Stevie Wonder Music on My Mind

Stevie Wonder – Music Of My Mind

Non è distante da compiere mezzo secolo un altro capolavoro della musica black, Music Of My Mind, una delle pietre miliari della carriera di Stevie Wonder

Steveland Judkins Hardaway Morris, semplicemente Stevie Wonder, attraversa con la sua voce tutti gli anni ’60, passando alla storia come Little Stevie Wonder. Il boss della Motown, Berry Gordy, lo presenta alla sua etichetta come l’ottava meraviglia del mondo (da lì infatti il nome d’arte) e se lo coccola come il ragazzino prodigio macina-hit. Si ricordano infatti di quegli anni classici come la cover di Blowin’ In The Wind (dal repertorio di Bob Dylan), Yester-Me, Yester-You, Yesterday, Uptight, My Cherie Amour, For Once In My Life e I Was Made To Love Her, tanto per fare degli esempi. Gli obblighi contrattuali lo legano fino al compimento del ventunesimo anno di età. Da lì in poi Stevie Wonder capisce che è giunto il momento di prendere il totale controllo della sua produzione discografica. Superate le diffidenze con Berry Gordy (sorte analoga a quella di Marvin Gaye), il polistrumentista di Saginaw riesce a vincere la sua battaglia grazie alla pubblicazione di un album ricco di buone intenzioni dal titolo Where I’m Coming From (1971). Ma è a partire dall’anno successivo, con Music Of My Mind, che Stevie comincia il suo decollo artistico, la sua svolta più significativa. Per i successivi quattro anni, fino al 1976, nella sua produzione si annovereranno infatti cinque capolavori destinati a rivoluzionare la storia del soul e di tutta la musica. Tra questi oggi scegliamo appunto il primo tra questi,  Music Of My Mind.
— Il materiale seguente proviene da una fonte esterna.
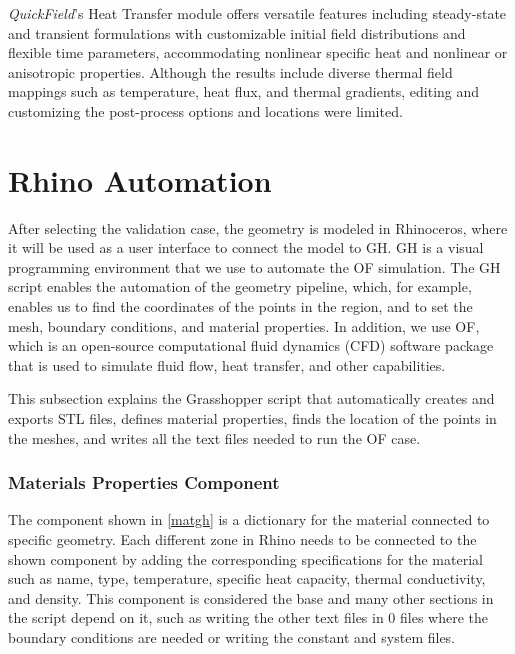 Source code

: \textit{QuickField}'s Heat Transfer module offers versatile features including steady-state and transient formulations with customizable initial field distributions and flexible time parameters, accommodating nonlinear specific heat and nonlinear or anisotropic properties. Although the results include diverse thermal field mappings such as temperature, heat flux, and thermal gradients, editing and customizing the post-process options and locations were limited.




\section{Rhino  Automation} %
After selecting the validation case, the geometry is modeled in Rhinoceros, where it will be used as a user interface to connect the model to \gls{GH}. \gls{GH} is a visual programming environment that we use to automate the \gls{OF} simulation. 
The \gls{GH} script enables the automation of the geometry pipeline, which, for example, enables us to find the coordinates of the points in the region, and to set the mesh, boundary conditions, and material properties. 
In addition, we use \gls{OF}, which is an open-source computational fluid dynamics (CFD) software package that is used to simulate fluid flow, heat transfer, and other capabilities. 

This subsection explains the Grasshopper script that automatically creates and exports STL files, defines material properties, finds the location of the points in the meshes, and writes all the text files needed to run the \gls{OF} case.

\subsubsection{Materials Properties Component}
The component shown in \ref{matgh} is a dictionary for the material connected to specific geometry. Each different zone in Rhino needs to be connected to the shown component by adding the corresponding specifications for the material such as name, type, temperature, specific heat capacity, thermal conductivity, and density. This component is considered the base and many other sections in the script depend on it, such as writing the other text files in 0 files where the boundary conditions are needed or writing the constant and system files.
Quello che stupisce di questo lavoro è il modo in cui viene concepito. Si potrebbe considerare come un disco “fai-da-te”: infatti Stevie suona tutti gli strumenti (piano, armonica, synths, batteria). Solo due musicisti presenti accanto a lui: Buzzy Felton, in un solo di chitarra, e Art Baron (assolo di trombone). Ma la loro presenza è ridotta all’osso; Stevie è il vero protagonista, lui incide e sovraincide le parti musicali, produce e realizza gli arrangiamenti, un solo uomo e allo stesso tempo una grande orchestra. Pur nel suo nucleo ridotto, Music Of My Mind si mostra super-articolato nei suoni, e a stupire in questo senso sono il funk-rock di Love Having You Around, arricchito dall’efficace utilizzo del talk-box, e la suite di otto minuti circa Superwoman, divisa in due parti, con due arrangiamenti da lasciare a bocca aperta. Tra le altre tracce significative come non citare la bluesy Sweet Little Girl, in cui si alternano parte cantata e parlata e con brillanti assoli di armonica, la carezzevole e beatlesiana Happy Than The Morning Sun e le dolcezze simil-bossanova di Girl Blue, con ancora presente il talk-box. Difficile restare fermi ascoltando l’uptempo e super-funky Keep On Running, impreziosita da parti di organo, clavinet e cori sempre più  ricchi di adrenalina. A chiudere il semi-gospel di Evil, il pezzo più introspettivo del disco.

A partire da Music Of My Mind Stevie Wonder scriverà nuove e immortali pagine di grande musica, di quella che trascende generi, epoche, che influenzerà numerosi artisti negli anni a venire, ma soprattutto di quella verace che non mancherà di farsi ricordare nel tempo. Perché se è vero che la musica è anche specchio dell’anima, in questa grande impresa Stevie ci è riuscito alla grande e noi non smetteremo mai di amarlo e di ringraziarlo per le grandi emozioni, per le sue melodie, la sua voce e i suoi testi profondi che sono veri e propri inni alla vita, all’amore e alla bellezza. Lunga vita a Stevie Wonder, forever and ever!